301 F.3d 1133
UNITED STATES of America, Plaintiff-Appellee,
Alexander RASHKOVSKI, Defendant-Appellant.
United States Court of Appeals, Ninth Circuit.
Submitted June 4, 2002.*
Filed August 28, 2002.
Alex Landon, San Diego, CA, for the defendant-appellant.
Patrick K. O'Toole, United States Attorney, Anne K. Perry and Mark P. Edelman, Assistant U.S. Attorneys, San Diego, CA, for the plaintiff-appellee.
Appeal from the United States District Court for the Southern District of California; Napoleon A. Jones, District Judge, Presiding. D.C. No. CR-99-02393-J.
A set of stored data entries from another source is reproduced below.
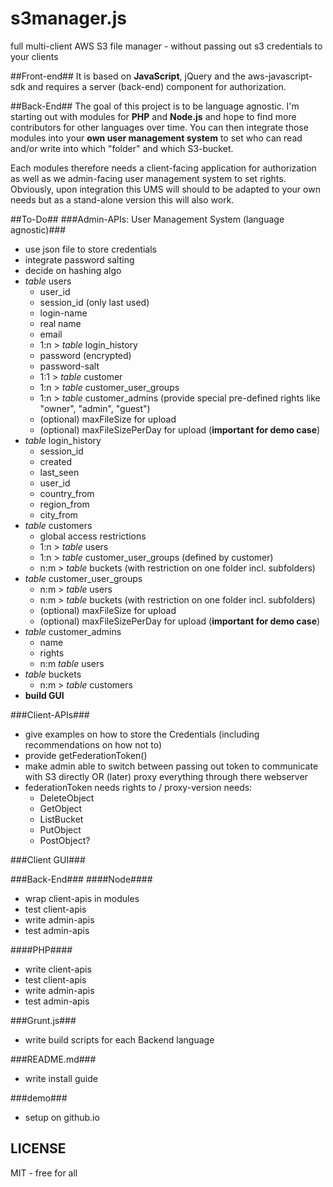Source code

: # s3manager.js #
full multi-client AWS S3 file manager - without passing out s3 credentials to your clients

##Front-end##
It is based on **JavaScript**, jQuery and the aws-javascript-sdk and requires a server (back-end) component for authorization.

##Back-End##
The goal of this project is to be language agnostic. I'm starting out with modules for **PHP** and **Node.js** and hope to find more contributors for other languages over time.
You can then integrate those modules into your **own user management system** to set who can read and/or write into which "folder" and which S3-bucket.

Each modules therefore needs a client-facing application for authorization as well as we admin-facing user management system to set rights.
Obviously, upon integration this UMS will should to be adapted to your own needs but as a stand-alone version this will also work.

##To-Do##
###Admin-APIs: User Management System (language agnostic)###
* use json file to store credentials
* integrate password salting
* decide on hashing algo
* *table* users
  * user_id
  * session_id (only last used)
  * login-name
  * real name
  * email
  * 1:n > *table* login_history
  * password (encrypted)
  * password-salt
  * 1:1 > *table* customer
  * 1:n > *table* customer_user_groups
  * 1:n > *table* customer_admins (provide special pre-defined rights like "owner", "admin", "guest")
  * (optional) maxFileSize for upload
  * (optional) maxFileSizePerDay for upload (**important for demo case**)
* *table* login_history
  * session_id
  * created
  * last_seen
  * user_id
  * country_from
  * region_from
  * city_from
* *table* customers
  * global access restrictions 
  * 1:n > *table* users
  * 1:n > *table* customer_user_groups (defined by customer)
  * n:m > *table* buckets (with restriction on one folder incl. subfolders)
* *table* customer_user_groups
  * n:m > *table* users
  * n:m > *table* buckets (with restriction on one folder incl. subfolders)
  * (optional) maxFileSize for upload
  * (optional) maxFileSizePerDay for upload (**important for demo case**)
* *table* customer_admins
  * name
  * rights
  * n:m *table* users
* *table* buckets
  * n:m > *table* customers
* **build GUI**

###Client-APIs###
* give examples on how to store the Credentials (including recommendations on how not to)
* provide getFederationToken()
* make admin able to switch between passing out token to communicate with S3 directly OR (later) proxy everything through there webserver
* federationToken needs rights to / proxy-version needs:
  * DeleteObject
  * GetObject
  * ListBucket
  * PutObject
  * PostObject?

###Client GUI###

###Back-End###
####Node####
* wrap client-apis in modules
* test client-apis
* write admin-apis
* test admin-apis

####PHP####
* write client-apis
* test client-apis
* write admin-apis
* test admin-apis

###Grunt.js###
* write build scripts for each Backend language


###README.md###
* write install guide


###demo###
* setup on github.io


## LICENSE ##
MIT - free for all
Before: FERNANDEZ, WARDLAW and W. FLETCHER, Circuit Judges.
WARDLAW, Circuit Judge.
Alexander Rashkovski appeals his conviction and sentence for smuggling aliens into the United States for prostitution purposes, in violation of 8 U.S.C. §§ 1324(a)(2)(B)(ii) and 1328, and 18 U.S.C. § 2422(a). His appeal presents the intriguing question whether sufficient evidence can support a conviction for persuasion or inducement to travel for the purpose of prostitution under § 2422(a), where the aliens themselves desired to leave Russia and travel to the United States, and did so having no actual intent to engage in prostitution. Rashkovski also challenges the district court's denial of his motion to sever his trial from that of his wife and co-defendant, Nataliya Kozlova, and its determination that each smuggled alien counted as a separate § 1324(a)(2)(B)(ii) violation at sentencing. We have jurisdiction under 28 U.S.C. § 1291 and 18 U.S.C. § 3742(a), and affirm.
In March 1999, during an investigation of prostitution rings run through Long Beach hotels, police sergeant Paul LeBaron noticed a small ad in the L.A. Weekly's Adult Classified section reading "European Paradise Birds: Find your paradise." Rashkovski and Kozlova answered the ad's phone line and offered to send a "girl" to LeBaron for $250 per hour.
A few hours later, Elena Zimina showed up at LeBaron's Hilton hotel room. She massaged his back and gestured towards his groin, asking in broken English if he wanted "a kiss." Police officers burst into the room and arrested Zimina for prostitution.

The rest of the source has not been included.